再び開けた視界にはその距離が残っている。近いけど遠い、触れたいけど触れられないそんな距離。

でもそれでいいのだ。今はまだ。現状でも俺は十分に幸せだ。

もう一度、バレないように愛しく微笑みかけてから彼女の語る声に耳を傾けた。



くぅ~とかわいらしい音が鳴り、美千歌がお腹を押さえて赤くなる。

会話が中断され、慌てて時間を確認すると部屋を訪ねてきてから一時間以上が経過していた。

恥ずかしそうな彼女の頭をポンポンっと叩いて立ち上がる。


「ずいぶん長話しちゃったな。俺はもうお暇するよ。チカ、朝ごはん食べてないだろ。」

荷物を抱えてドアノブに手をかけたところで後ろから呼ばれた。


「ようちゃん!」

振り向くと美千歌はモジモジとしていたがやがて意を決したように口を開いた。


「あの、今日、たくさん褒めてくれてありがとう。あたし、ちょっとは自信ついたよ。」

ためらいがちだった表情が花開くように変わる。俺の一番好きな顔だった。


「どういたしまして。お礼を言うのはこっちもだけどな。いい作品を見せてくれてありがとう。あと最初に俺に見せてくれたっていうのが一番うれしかったよ。」

じゃあな、と手を振って部屋を出る。素直に礼を言うなんて自分らしくない。きっとまだ浮かれているんだな、きっとそうに違いない。
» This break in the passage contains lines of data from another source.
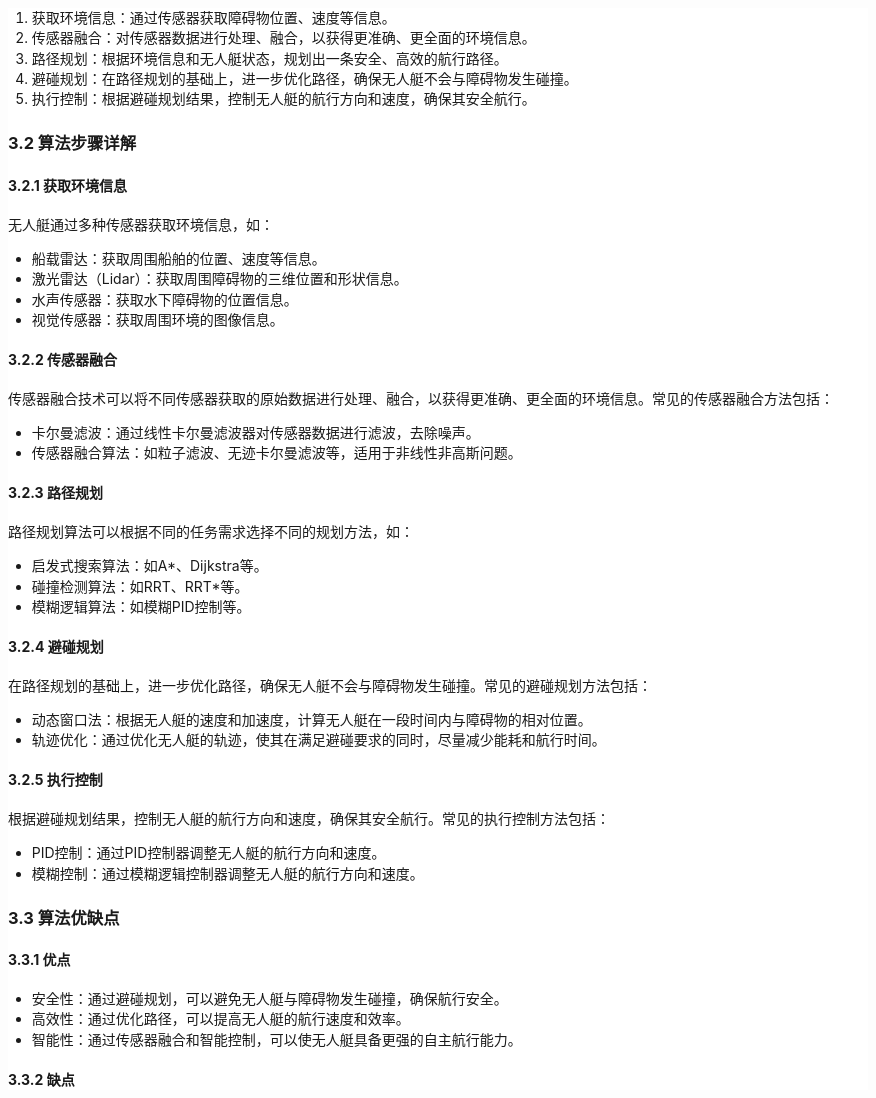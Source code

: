 1. 获取环境信息：通过传感器获取障碍物位置、速度等信息。
2. 传感器融合：对传感器数据进行处理、融合，以获得更准确、更全面的环境信息。
3. 路径规划：根据环境信息和无人艇状态，规划出一条安全、高效的航行路径。
4. 避碰规划：在路径规划的基础上，进一步优化路径，确保无人艇不会与障碍物发生碰撞。
5. 执行控制：根据避碰规划结果，控制无人艇的航行方向和速度，确保其安全航行。

### 3.2 算法步骤详解

#### 3.2.1 获取环境信息

无人艇通过多种传感器获取环境信息，如：

- 船载雷达：获取周围船舶的位置、速度等信息。
- 激光雷达（Lidar）：获取周围障碍物的三维位置和形状信息。
- 水声传感器：获取水下障碍物的位置信息。
- 视觉传感器：获取周围环境的图像信息。

#### 3.2.2 传感器融合

传感器融合技术可以将不同传感器获取的原始数据进行处理、融合，以获得更准确、更全面的环境信息。常见的传感器融合方法包括：

- 卡尔曼滤波：通过线性卡尔曼滤波器对传感器数据进行滤波，去除噪声。
- 传感器融合算法：如粒子滤波、无迹卡尔曼滤波等，适用于非线性非高斯问题。

#### 3.2.3 路径规划

路径规划算法可以根据不同的任务需求选择不同的规划方法，如：

- 启发式搜索算法：如A*、Dijkstra等。
- 碰撞检测算法：如RRT、RRT*等。
- 模糊逻辑算法：如模糊PID控制等。

#### 3.2.4 避碰规划

在路径规划的基础上，进一步优化路径，确保无人艇不会与障碍物发生碰撞。常见的避碰规划方法包括：

- 动态窗口法：根据无人艇的速度和加速度，计算无人艇在一段时间内与障碍物的相对位置。
- 轨迹优化：通过优化无人艇的轨迹，使其在满足避碰要求的同时，尽量减少能耗和航行时间。

#### 3.2.5 执行控制

根据避碰规划结果，控制无人艇的航行方向和速度，确保其安全航行。常见的执行控制方法包括：

- PID控制：通过PID控制器调整无人艇的航行方向和速度。
- 模糊控制：通过模糊逻辑控制器调整无人艇的航行方向和速度。

### 3.3 算法优缺点

#### 3.3.1 优点

- 安全性：通过避碰规划，可以避免无人艇与障碍物发生碰撞，确保航行安全。
- 高效性：通过优化路径，可以提高无人艇的航行速度和效率。
- 智能性：通过传感器融合和智能控制，可以使无人艇具备更强的自主航行能力。

#### 3.3.2 缺点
扉越しにまた明日ね~、と大きな声が追いかけてきた。ドアの向こうで手をぶんぶん振っている姿が幻視できるようだ。また明日、と言葉を扉の前に残して立ち去る。


階段を下りているとあたしも一緒にいくの~、と勇梨の腕にしがみつく幼い美千歌の姿が脳裏に浮かび、唇に笑みが浮かぶ。大きくなったもんだ。


玄関の扉に手をかけ、階段の上にいる二人を思う。大きく首を振ると扉をくぐった。

その場には、バタンっという音だけが残った。